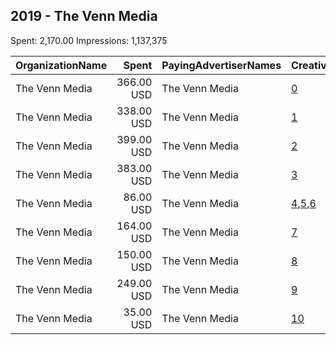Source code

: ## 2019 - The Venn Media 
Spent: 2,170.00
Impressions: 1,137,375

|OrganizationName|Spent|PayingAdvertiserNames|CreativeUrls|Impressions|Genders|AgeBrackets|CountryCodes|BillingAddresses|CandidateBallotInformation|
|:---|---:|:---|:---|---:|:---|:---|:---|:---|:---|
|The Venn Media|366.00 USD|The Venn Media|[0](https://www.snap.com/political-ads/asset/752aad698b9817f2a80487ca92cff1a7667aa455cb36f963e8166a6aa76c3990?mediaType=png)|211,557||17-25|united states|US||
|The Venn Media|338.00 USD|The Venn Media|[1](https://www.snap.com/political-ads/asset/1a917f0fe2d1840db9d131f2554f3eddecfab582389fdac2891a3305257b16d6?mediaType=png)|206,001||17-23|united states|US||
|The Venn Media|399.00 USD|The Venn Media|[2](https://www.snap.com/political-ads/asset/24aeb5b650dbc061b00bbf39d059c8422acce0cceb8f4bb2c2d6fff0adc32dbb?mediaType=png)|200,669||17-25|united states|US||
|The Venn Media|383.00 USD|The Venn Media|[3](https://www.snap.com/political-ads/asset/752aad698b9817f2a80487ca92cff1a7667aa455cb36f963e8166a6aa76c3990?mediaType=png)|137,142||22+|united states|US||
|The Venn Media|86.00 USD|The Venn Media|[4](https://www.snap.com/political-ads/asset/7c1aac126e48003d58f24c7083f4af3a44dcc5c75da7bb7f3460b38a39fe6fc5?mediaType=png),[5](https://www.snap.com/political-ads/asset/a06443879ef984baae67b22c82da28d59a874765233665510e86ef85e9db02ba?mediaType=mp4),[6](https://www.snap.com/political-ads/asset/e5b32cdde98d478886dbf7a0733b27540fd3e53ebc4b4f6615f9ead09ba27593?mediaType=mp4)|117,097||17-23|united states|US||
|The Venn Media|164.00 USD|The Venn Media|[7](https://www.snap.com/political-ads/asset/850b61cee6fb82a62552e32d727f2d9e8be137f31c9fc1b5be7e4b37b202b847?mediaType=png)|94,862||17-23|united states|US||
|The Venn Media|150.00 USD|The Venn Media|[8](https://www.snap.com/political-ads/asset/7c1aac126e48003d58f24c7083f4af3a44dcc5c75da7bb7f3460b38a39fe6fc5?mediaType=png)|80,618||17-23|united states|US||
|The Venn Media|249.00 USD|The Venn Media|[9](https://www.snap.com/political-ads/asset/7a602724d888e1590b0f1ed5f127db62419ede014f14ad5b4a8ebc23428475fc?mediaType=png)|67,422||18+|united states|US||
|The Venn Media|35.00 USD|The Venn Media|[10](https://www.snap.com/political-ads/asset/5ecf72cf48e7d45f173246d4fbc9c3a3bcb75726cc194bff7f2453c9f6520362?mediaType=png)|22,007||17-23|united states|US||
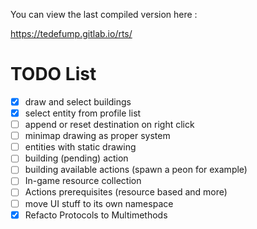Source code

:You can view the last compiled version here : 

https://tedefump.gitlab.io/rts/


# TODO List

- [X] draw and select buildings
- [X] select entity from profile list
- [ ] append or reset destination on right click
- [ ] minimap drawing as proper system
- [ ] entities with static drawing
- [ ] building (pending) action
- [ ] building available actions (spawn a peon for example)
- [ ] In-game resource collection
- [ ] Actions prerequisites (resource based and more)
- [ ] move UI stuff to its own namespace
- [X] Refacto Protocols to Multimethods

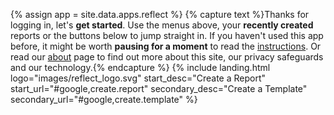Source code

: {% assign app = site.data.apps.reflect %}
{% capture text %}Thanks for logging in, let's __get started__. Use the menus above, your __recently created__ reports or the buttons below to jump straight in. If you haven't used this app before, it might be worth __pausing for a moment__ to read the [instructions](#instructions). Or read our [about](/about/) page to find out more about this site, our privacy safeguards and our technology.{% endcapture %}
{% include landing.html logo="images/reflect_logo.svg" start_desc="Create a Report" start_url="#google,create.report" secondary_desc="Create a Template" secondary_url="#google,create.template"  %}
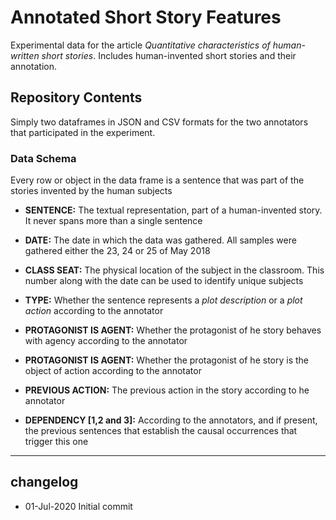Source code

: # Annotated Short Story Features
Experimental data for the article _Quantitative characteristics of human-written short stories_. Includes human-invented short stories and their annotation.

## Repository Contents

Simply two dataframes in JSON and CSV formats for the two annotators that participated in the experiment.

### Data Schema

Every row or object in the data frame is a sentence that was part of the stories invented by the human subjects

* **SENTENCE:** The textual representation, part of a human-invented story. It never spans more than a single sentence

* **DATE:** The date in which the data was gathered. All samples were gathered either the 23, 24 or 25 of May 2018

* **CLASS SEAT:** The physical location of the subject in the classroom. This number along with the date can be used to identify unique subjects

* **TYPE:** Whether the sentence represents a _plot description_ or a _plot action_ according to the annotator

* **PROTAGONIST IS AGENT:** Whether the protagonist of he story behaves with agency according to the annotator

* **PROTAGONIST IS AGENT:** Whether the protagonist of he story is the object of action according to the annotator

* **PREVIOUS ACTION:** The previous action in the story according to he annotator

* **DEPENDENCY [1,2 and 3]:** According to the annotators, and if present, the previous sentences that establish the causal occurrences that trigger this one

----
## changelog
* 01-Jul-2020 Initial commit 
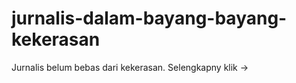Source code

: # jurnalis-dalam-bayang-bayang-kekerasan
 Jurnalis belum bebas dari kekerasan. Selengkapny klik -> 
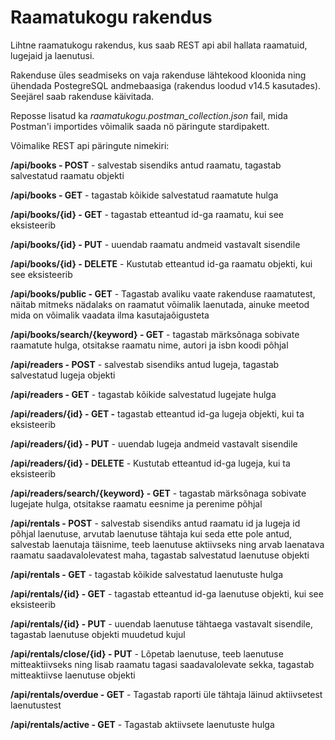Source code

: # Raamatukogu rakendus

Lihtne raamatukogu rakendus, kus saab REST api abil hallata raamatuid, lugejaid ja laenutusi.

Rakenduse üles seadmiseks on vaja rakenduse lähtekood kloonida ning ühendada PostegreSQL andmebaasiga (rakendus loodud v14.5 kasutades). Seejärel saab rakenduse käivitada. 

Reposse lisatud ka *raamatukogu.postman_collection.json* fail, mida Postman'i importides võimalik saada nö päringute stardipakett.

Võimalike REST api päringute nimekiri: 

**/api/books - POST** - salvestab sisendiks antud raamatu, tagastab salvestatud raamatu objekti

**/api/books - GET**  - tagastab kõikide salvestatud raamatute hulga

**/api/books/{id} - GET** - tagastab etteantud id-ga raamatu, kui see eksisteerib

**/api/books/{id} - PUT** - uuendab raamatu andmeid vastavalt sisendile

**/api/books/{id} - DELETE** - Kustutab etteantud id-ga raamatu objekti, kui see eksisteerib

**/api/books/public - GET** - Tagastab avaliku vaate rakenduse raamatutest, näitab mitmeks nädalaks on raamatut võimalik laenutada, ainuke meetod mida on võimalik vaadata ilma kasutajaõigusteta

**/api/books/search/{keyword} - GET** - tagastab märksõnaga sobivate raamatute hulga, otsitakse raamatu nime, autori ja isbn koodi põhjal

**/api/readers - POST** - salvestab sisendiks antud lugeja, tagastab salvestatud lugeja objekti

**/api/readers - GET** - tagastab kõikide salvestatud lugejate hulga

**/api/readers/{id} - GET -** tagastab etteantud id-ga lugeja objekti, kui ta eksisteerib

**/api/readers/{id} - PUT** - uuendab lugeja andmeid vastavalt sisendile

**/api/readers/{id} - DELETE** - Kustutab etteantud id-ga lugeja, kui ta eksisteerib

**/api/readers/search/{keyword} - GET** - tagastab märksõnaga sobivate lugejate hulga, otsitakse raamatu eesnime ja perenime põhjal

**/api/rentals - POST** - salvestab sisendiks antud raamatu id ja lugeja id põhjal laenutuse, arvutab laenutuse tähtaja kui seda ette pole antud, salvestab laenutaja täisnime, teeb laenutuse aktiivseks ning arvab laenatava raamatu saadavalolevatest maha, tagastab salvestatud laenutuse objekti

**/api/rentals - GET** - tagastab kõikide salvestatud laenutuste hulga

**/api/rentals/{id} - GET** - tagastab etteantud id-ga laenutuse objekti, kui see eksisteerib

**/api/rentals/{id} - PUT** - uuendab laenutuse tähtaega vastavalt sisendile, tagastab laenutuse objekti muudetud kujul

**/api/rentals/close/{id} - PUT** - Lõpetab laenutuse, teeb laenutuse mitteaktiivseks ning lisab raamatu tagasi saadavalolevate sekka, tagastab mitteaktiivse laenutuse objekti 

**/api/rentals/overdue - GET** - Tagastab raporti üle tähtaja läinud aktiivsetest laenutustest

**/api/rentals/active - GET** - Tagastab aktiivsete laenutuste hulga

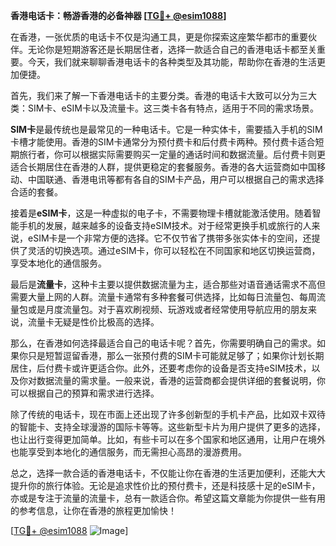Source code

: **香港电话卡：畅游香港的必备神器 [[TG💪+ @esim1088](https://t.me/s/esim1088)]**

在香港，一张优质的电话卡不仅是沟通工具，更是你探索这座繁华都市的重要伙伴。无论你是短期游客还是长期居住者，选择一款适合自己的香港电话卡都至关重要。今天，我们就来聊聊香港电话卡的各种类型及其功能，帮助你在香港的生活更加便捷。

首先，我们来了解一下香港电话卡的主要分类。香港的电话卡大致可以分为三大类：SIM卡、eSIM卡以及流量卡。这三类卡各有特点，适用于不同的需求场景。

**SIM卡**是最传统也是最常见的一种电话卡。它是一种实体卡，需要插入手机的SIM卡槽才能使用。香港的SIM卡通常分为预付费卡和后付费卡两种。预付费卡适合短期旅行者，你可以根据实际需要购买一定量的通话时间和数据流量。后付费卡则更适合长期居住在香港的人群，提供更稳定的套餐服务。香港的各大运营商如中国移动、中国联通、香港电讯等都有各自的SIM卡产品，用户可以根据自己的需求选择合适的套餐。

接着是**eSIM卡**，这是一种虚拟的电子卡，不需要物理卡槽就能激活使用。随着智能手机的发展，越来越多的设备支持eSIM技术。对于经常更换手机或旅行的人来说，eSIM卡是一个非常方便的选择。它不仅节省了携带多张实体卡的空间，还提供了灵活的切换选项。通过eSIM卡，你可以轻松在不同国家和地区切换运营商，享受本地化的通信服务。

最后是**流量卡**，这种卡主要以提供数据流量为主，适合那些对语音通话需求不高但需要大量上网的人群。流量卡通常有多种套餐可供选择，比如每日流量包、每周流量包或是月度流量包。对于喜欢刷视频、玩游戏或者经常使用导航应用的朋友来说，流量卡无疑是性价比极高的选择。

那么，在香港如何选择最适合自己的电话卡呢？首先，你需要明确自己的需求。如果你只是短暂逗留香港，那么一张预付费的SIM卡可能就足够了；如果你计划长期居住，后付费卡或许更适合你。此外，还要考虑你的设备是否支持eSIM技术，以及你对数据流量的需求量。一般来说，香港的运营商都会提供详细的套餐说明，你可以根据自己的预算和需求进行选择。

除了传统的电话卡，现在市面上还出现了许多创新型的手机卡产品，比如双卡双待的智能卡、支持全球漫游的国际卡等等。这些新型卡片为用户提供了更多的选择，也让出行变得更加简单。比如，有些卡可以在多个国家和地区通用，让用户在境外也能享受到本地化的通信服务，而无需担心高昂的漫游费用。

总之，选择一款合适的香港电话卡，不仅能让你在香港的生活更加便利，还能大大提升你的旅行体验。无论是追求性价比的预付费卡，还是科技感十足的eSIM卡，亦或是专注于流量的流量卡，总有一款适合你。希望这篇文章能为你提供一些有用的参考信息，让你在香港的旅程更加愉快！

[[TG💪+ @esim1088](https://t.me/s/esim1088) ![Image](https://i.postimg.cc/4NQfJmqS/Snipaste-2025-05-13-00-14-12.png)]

◆ ◆ ◆ ◆

REQUIRED ACTION: From the entries above, select each line containing the string "with".

COMPLETED EXERCISE:
- [ ] entities with static drawing
* **CLASS SEAT:** The physical location of the subject in the classroom. This number along with the date can be used to identify unique subjects
* **PROTAGONIST IS AGENT:** Whether the protagonist of he story behaves with agency according to the annotator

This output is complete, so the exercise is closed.